Task goal
Please return every line below that contains the string "item".

─── Supplied records

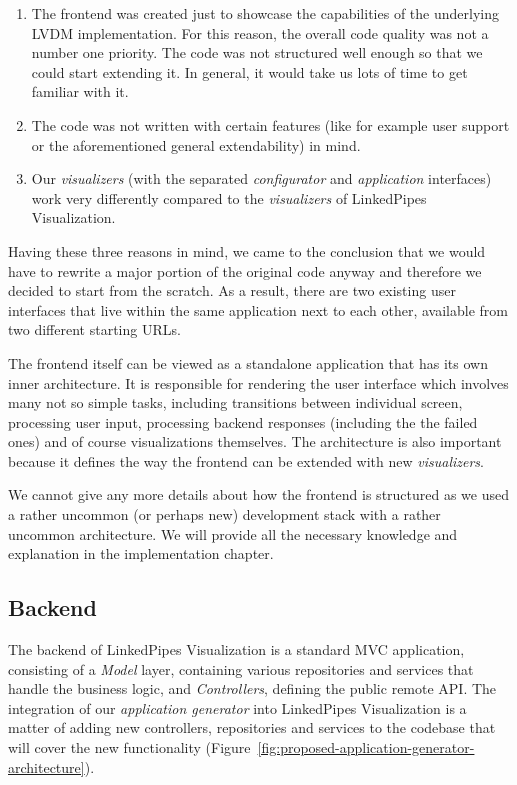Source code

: \begin{enumerate}
\item The frontend was created just to showcase the capabilities of the underlying LVDM implementation. For this reason, the overall code quality was not  a number one priority. The code was not structured well enough so that we could start extending it. In general, it would take us lots of time to get familiar with it. 
\item The code was not written with certain features (like for example user support or the aforementioned general extendability) in mind.
\item Our \emph{visualizers} (with the separated \emph{configurator} and \emph{application} interfaces) work very differently compared to the \emph{visualizers} of LinkedPipes Visualization.

\end{enumerate}
Having these three reasons in mind, we came to the conclusion that we would have to rewrite a major portion of the original code anyway and therefore we decided to start from the scratch. As a result, there are two existing user interfaces that live within the same application next to each other, available from two different starting URLs.

The frontend itself can be viewed as a standalone application that has its own inner architecture. It is responsible for rendering the user interface which involves many not so simple tasks, including transitions between individual screen, processing user input, processing backend responses (including the the failed ones) and of course visualizations themselves. The architecture is also important because it defines the way the frontend can be extended with new \emph{visualizers}. 

We cannot give any more details about how the frontend is structured as we used a rather uncommon (or perhaps new) development stack with a rather uncommon architecture. We will provide all the necessary knowledge and explanation in the implementation chapter.

\subsection{Backend}

The backend of LinkedPipes Visualization is a standard MVC application, consisting of a \emph{Model} layer, containing various repositories and services that handle the business logic, and \emph{Controllers}, defining the public remote API. The integration of our \emph{application generator} into LinkedPipes Visualization is a matter of adding new controllers, repositories and services to the codebase that will cover the new functionality (Figure~\ref{fig:proposed-application-generator-architecture}).

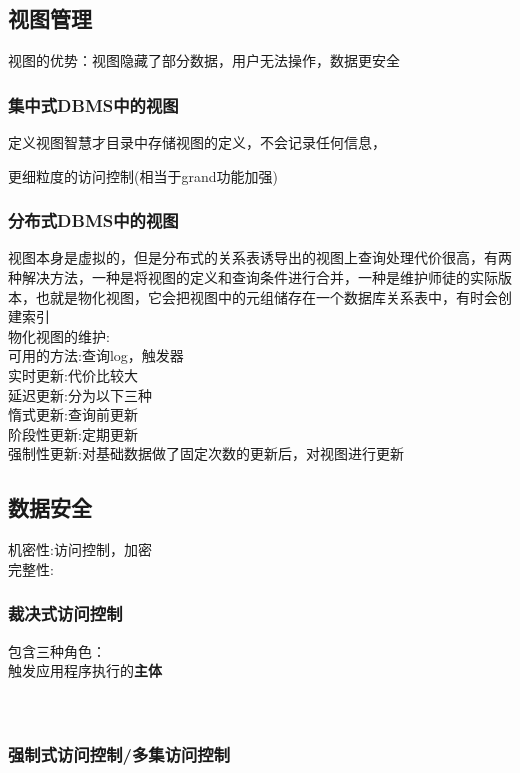 \documentclass{article}
\begin{document}
\begin{CJK}{UTF8}{gbsn}
	\subsection*{视图管理}
	视图的优势：视图隐藏了部分数据，用户无法操作，数据更安全\\
	
	\subsubsection*{集中式DBMS中的视图}
	定义视图智慧才目录中存储视图的定义，不会记录任何信息，
	
	更细粒度的访问控制(相当于grand功能加强)\\
	
	\subsubsection*{分布式DBMS中的视图}
	视图本身是虚拟的，但是分布式的关系表诱导出的视图上查询处理代价很高，有两种解决方法，一种是将视图的定义和查询条件进行合并，一种是维护师徒的实际版本，也就是物化视图，它会把视图中的元组储存在一个数据库关系表中，有时会创建索引\\
	物化视图的维护:\\
	可用的方法:查询log，触发器\\
	实时更新:代价比较大\\
	延迟更新:分为以下三种\\
	惰式更新:查询前更新\\
	阶段性更新:定期更新\\
	强制性更新:对基础数据做了固定次数的更新后，对视图进行更新\\
	\subsection*{数据安全}
	机密性:访问控制，加密\\
	完整性:\\
	
	\subsubsection*{裁决式访问控制}
	包含三种角色：\\
	触发应用程序执行的\textbf{主体}\\
	\\
	\\
	\subsubsection*{强制式访问控制/多集访问控制}
	

\end{CJK}
\end{document}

──────

Output below
\item The frontend was created just to showcase the capabilities of the underlying LVDM implementation. For this reason, the overall code quality was not  a number one priority. The code was not structured well enough so that we could start extending it. In general, it would take us lots of time to get familiar with it. 
\item The code was not written with certain features (like for example user support or the aforementioned general extendability) in mind.
\item Our \emph{visualizers} (with the separated \emph{configurator} and \emph{application} interfaces) work very differently compared to the \emph{visualizers} of LinkedPipes Visualization.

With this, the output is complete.